Sen. Charles E. Grassley, Iowa Republican and ranking member of the Senate Finance Committee, told top NSF officials in a letter Tuesday that he’s heard from three unnamed whistleblowers about continuing porn problems at the foundation.

He also said he’s concerned that senior executives caught looking at pornography are being punished more harshly than lower-level employees.

“One of the whistleblowers that approached my staff raised concerns about possible disparities in disciplinary actions at NSF when it comes to viewing pornography,” Mr. Grassley wrote in the letter to the NSF’s acting director, Cora B. Marrett.

“In particular, my staff was advised that higher-level employees are treated differently than lower-level employees for the same or similar offense.”

But NSF spokeswoman Maria Zacharias on Wednesday said the foundation handed down appropriate disciplinary measures within the guidelines of the foundation’s administrative system. She said the pornography problems, which surfaced in 2008, have been fixed.

“There have been zero instances,” she said.

The Washington Times last year obtained investigative case memos by the NSF’s inspector general that laid bare the extent of the porn problems.

In one 2008 case, a former senior executive who had spent at least 331 days looking at pornography offered, among other explanations, the fact that his online chats with nude or partially clad women helped provide a living to impoverished women overseas. That official later retired.

In a separate case, also in 2008, investigators found 5,297 image and video files on an employee’s work computer, with more than 360 containing inappropriate images and videos lasting up to a half-hour long. They also found five slide shows containing pictures of nude women. Once caught, the employee received a 10-day suspension, records show.

NSF officials have said they’ve since enacted more rigorous computer training and tightened controls to filter out inappropriate Internet addresses from the sites that employees can access from their work computers.

Officials at the inspector general’s office last year said the foundation appears to have fixed the systemic problems that allowed workers to look at pornography on the job.

Nonetheless, Mr. Grassley said in his letter, which was first reported by Politico, that he remains concerned. He said he has heard that the porn problem still exists and told NSF officials that “despite your representations and assurances, NSF staff continues to engage in inappropriate behavior.”

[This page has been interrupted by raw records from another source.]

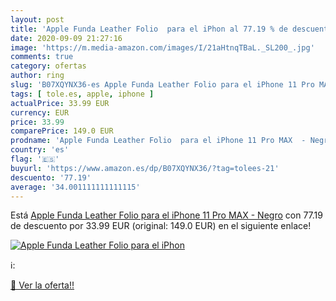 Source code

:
 ```yaml
---
layout: post
title: 'Apple Funda Leather Folio  para el iPhon al 77.19 % de descuento'
date: 2020-09-09 21:27:16
image: 'https://m.media-amazon.com/images/I/21aHtnqTBaL._SL200_.jpg'
comments: true
category: ofertas
author: ring
slug: 'B07XQYNX36-es Apple Funda Leather Folio para el iPhone 11 Pro MAX - Negro'
tags: [ tole.es, apple, iphone ]
actualPrice: 33.99 EUR
currency: EUR
price: 33.99
comparePrice: 149.0 EUR
prodname: 'Apple Funda Leather Folio  para el iPhone 11 Pro MAX  - Negro'
country: 'es'
flag: '🇪🇸'
buyurl: 'https://www.amazon.es/dp/B07XQYNX36/?tag=tolees-21'
descuento: '77.19'
average: '34.001111111111115'
---
```


Está [Apple Funda Leather Folio  para el iPhone 11 Pro MAX  - Negro](https://www.amazon.es/dp/B07XQYNX36/?tag=tolees-21) con 77.19 de descuento por 33.99 EUR (original: 149.0 EUR) en el siguiente enlace!

[![Apple Funda Leather Folio  para el iPhon](https://m.media-amazon.com/images/I/21aHtnqTBaL._SL200_.jpg)](https://www.amazon.es/dp/B07XQYNX36/?tag=tolees-21)

ℹ️:


[🛒 Ver la oferta!!](https://www.amazon.es/dp/B07XQYNX36/?tag=tolees-21)
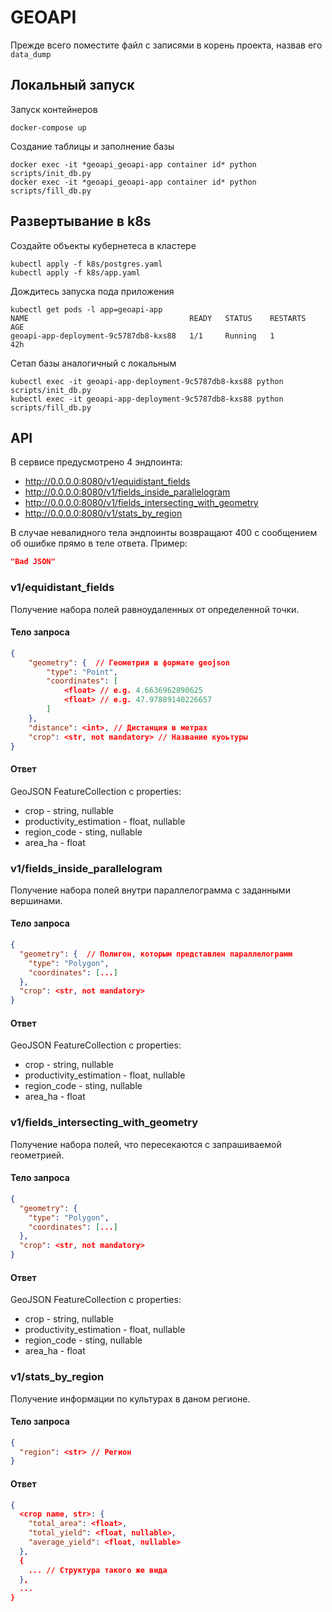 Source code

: # GEOAPI
Прежде всего поместите файл с записями в корень проекта, назвав его ``data_dump``
## Локальный запуск
Запуск контейнеров
```commandline
docker-compose up
```
Создание таблицы и заполнение базы
```commandline
docker exec -it *geoapi_geoapi-app container id* python scripts/init_db.py
docker exec -it *geoapi_geoapi-app container id* python scripts/fill_db.py
```

## Развертывание в k8s
Создайте объекты кубернетеса в кластере
```commandline
kubectl apply -f k8s/postgres.yaml 
kubectl apply -f k8s/app.yaml 
```
Дождитесь запуска пода приложения
```commandline
kubectl get pods -l app=geoapi-app
NAME                                    READY   STATUS    RESTARTS   AGE
geoapi-app-deployment-9c5787db8-kxs88   1/1     Running   1          42h
```
Сетап базы аналогичный с локальным
```commandline
kubectl exec -it geoapi-app-deployment-9c5787db8-kxs88 python scripts/init_db.py
kubectl exec -it geoapi-app-deployment-9c5787db8-kxs88 python scripts/fill_db.py
```

## API
В сервисе предусмотрено 4 эндпоинта:
- http://0.0.0.0:8080/v1/equidistant_fields
- http://0.0.0.0:8080/v1/fields_inside_parallelogram
- http://0.0.0.0:8080/v1/fields_intersecting_with_geometry
- http://0.0.0.0:8080/v1/stats_by_region

В случае невалидного тела эндпоинты возвращают 400 с сообщением об ошибке прямо в теле ответа.
Пример:
```json
"Bad JSON"
```

### v1/equidistant_fields
Получение набора полей равноудаленных от определенной точки.
#### Тело запроса
```json
{
	"geometry": {  // Геометрия в формате geojson
		"type": "Point",
		"coordinates": [
			<float> // e.g. 4.6636962890625
			<float> // e.g. 47.97889140226657
		]
	},
	"distance": <int>, // Дистанция в метрах
	"crop": <str, not mandatory> // Название куоьтуры
}
```
#### Ответ
GeoJSON FeatureCollection с properties:
- crop - string, nullable
- productivity_estimation - float, nullable
- region_code - sting, nullable
- area_ha - float

### v1/fields_inside_parallelogram
Получение набора полей внутри параллелограмма с заданными вершинами.
#### Тело запроса
```json
{
  "geometry": {  // Полигон, которым представлен параллелограмм
    "type": "Polygon",
    "coordinates": [...]
  },
  "crop": <str, not mandatory>
}
```
#### Ответ
GeoJSON FeatureCollection с properties:
- crop - string, nullable
- productivity_estimation - float, nullable
- region_code - sting, nullable
- area_ha - float

### v1/fields_intersecting_with_geometry
Получение набора полей, что пересекаются с запрашиваемой геометрией.
#### Тело запроса
```json
{
  "geometry": {
    "type": "Polygon",
    "coordinates": [...]
  },
  "crop": <str, not mandatory>
}
```
#### Ответ
GeoJSON FeatureCollection с properties:
- crop - string, nullable
- productivity_estimation - float, nullable
- region_code - sting, nullable
- area_ha - float

### v1/stats_by_region
Получение информации по культурах в даном регионе.
#### Тело запроса
```json
{
  "region": <str> // Регион
}
```
#### Ответ
```json
{
  <crop name, str>: {
    "total_area": <float>,
    "total_yield": <float, nullable>,
    "average_yield": <float, nullable>
  },
  {
    ... // Структура такого же вида
  },
  ...
}
```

“More specifically, three whistleblowers have now provided me with credible evidence supporting the allegation that NSF employees continue to access pornography,” he said.

In addition, Mr. Grassley inquired about NSF’s use of the Blue Coat WebFilter, a database that logs attempts to access pornographic or gambling websites, according to the letter. He said a whistleblower told him that NSF “rushed to turn it on” only after getting an earlier letter from Mr. Grassley last month.